* Task directions *
Look through the entries below, please, and copy every line with the word "roupas".

Exercise data Block Start

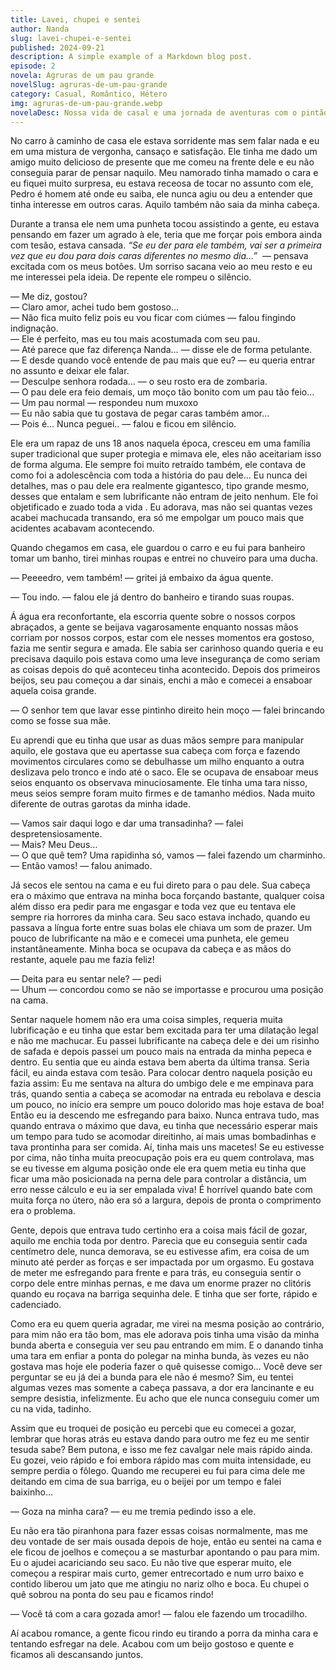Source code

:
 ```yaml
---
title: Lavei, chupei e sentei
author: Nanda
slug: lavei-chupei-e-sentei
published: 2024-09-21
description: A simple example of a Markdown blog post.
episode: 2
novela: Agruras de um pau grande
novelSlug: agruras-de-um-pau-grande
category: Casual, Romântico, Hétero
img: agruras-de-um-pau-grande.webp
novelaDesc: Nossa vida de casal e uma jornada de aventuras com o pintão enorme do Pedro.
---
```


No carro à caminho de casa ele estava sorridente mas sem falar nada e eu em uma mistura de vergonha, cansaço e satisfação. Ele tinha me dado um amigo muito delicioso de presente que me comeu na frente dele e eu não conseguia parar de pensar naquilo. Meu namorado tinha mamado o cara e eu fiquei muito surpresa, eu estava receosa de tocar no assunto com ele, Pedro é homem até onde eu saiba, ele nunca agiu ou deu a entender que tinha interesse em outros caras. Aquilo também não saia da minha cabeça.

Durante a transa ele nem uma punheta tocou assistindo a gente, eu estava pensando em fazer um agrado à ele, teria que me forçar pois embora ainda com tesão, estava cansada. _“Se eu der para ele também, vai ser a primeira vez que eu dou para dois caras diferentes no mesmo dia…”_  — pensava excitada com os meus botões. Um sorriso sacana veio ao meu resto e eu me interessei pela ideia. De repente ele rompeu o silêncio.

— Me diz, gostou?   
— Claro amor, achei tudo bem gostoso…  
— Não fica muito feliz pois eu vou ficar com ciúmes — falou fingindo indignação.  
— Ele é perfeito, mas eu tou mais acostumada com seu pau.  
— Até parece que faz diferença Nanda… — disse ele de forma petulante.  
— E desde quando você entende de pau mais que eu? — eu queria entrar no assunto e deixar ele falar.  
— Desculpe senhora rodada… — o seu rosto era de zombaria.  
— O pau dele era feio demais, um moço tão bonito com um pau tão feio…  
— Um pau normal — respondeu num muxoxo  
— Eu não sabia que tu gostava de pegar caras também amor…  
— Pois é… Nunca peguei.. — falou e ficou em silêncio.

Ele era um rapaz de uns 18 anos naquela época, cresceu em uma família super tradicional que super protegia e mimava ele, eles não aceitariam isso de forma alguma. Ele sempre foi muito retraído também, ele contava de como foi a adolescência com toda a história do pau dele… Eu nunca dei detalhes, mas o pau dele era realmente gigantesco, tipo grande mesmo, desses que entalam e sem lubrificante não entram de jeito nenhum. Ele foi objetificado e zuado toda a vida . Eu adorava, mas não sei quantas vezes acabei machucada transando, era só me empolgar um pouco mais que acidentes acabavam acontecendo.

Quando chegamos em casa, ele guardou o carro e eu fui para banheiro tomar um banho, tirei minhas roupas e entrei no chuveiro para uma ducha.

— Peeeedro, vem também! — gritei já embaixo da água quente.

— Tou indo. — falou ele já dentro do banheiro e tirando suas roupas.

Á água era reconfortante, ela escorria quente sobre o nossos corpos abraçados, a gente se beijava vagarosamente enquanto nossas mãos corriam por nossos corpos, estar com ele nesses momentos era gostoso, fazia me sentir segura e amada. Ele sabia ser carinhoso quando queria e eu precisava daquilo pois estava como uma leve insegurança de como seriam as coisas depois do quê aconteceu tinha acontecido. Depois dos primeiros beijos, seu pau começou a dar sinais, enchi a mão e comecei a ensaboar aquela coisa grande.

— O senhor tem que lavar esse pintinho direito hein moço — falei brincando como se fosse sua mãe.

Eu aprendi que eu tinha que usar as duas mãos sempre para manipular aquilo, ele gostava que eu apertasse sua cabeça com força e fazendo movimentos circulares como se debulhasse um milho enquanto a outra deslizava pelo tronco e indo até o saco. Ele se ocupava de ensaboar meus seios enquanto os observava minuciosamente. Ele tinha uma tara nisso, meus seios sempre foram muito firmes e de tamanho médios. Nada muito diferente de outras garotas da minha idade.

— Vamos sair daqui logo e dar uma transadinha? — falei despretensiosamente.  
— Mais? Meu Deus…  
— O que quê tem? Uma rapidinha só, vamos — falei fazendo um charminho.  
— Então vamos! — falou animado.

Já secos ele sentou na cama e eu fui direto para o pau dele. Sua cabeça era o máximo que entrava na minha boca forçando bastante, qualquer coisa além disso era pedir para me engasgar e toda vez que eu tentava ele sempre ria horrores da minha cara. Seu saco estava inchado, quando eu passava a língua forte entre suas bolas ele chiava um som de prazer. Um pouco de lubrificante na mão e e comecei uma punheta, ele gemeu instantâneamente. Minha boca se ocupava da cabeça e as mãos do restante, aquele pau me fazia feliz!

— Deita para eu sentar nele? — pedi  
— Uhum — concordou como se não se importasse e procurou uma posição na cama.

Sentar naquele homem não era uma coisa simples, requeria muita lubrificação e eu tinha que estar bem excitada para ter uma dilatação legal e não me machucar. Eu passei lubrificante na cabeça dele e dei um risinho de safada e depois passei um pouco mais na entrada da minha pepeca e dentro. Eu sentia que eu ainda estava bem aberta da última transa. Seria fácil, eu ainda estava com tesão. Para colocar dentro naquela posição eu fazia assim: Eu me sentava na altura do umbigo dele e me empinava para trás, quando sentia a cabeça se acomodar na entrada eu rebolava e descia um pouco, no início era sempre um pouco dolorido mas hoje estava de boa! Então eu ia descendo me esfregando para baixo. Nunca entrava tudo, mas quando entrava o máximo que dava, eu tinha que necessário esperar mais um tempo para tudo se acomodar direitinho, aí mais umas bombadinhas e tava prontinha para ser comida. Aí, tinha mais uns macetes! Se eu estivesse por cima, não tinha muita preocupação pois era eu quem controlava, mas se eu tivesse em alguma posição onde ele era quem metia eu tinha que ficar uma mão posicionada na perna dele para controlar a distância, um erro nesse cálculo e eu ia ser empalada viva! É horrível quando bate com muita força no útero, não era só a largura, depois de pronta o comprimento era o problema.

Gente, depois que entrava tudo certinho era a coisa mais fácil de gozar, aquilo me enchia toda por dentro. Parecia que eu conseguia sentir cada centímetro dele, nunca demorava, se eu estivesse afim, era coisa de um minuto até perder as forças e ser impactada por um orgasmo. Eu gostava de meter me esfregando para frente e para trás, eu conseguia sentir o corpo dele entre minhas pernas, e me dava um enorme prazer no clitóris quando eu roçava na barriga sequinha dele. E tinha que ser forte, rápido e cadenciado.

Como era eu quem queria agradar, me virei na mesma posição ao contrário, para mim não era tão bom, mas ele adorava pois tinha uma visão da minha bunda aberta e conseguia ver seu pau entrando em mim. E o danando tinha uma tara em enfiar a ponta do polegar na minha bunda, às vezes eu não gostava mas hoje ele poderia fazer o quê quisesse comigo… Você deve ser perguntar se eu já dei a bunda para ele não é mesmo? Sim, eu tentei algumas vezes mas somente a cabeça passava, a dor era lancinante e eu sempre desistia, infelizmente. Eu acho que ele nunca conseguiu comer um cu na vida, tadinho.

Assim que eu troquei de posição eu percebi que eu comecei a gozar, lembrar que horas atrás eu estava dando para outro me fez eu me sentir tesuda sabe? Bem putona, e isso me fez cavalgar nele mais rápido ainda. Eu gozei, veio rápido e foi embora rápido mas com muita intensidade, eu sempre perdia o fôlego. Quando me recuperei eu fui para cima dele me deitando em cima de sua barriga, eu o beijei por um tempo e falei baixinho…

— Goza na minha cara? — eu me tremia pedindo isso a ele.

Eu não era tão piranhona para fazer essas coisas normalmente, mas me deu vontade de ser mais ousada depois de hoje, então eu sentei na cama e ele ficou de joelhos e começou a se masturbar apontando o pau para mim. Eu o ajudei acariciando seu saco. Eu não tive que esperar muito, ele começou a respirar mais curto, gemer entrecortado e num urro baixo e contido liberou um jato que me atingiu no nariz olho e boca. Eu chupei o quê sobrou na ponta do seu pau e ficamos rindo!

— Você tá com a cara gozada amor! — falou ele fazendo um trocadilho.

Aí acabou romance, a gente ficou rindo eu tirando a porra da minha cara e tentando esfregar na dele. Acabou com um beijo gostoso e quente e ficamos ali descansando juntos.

Exercise data Block End

* Your solution *
Quando chegamos em casa, ele guardou o carro e eu fui para banheiro tomar um banho, tirei minhas roupas e entrei no chuveiro para uma ducha.
— Tou indo. — falou ele já dentro do banheiro e tirando suas roupas.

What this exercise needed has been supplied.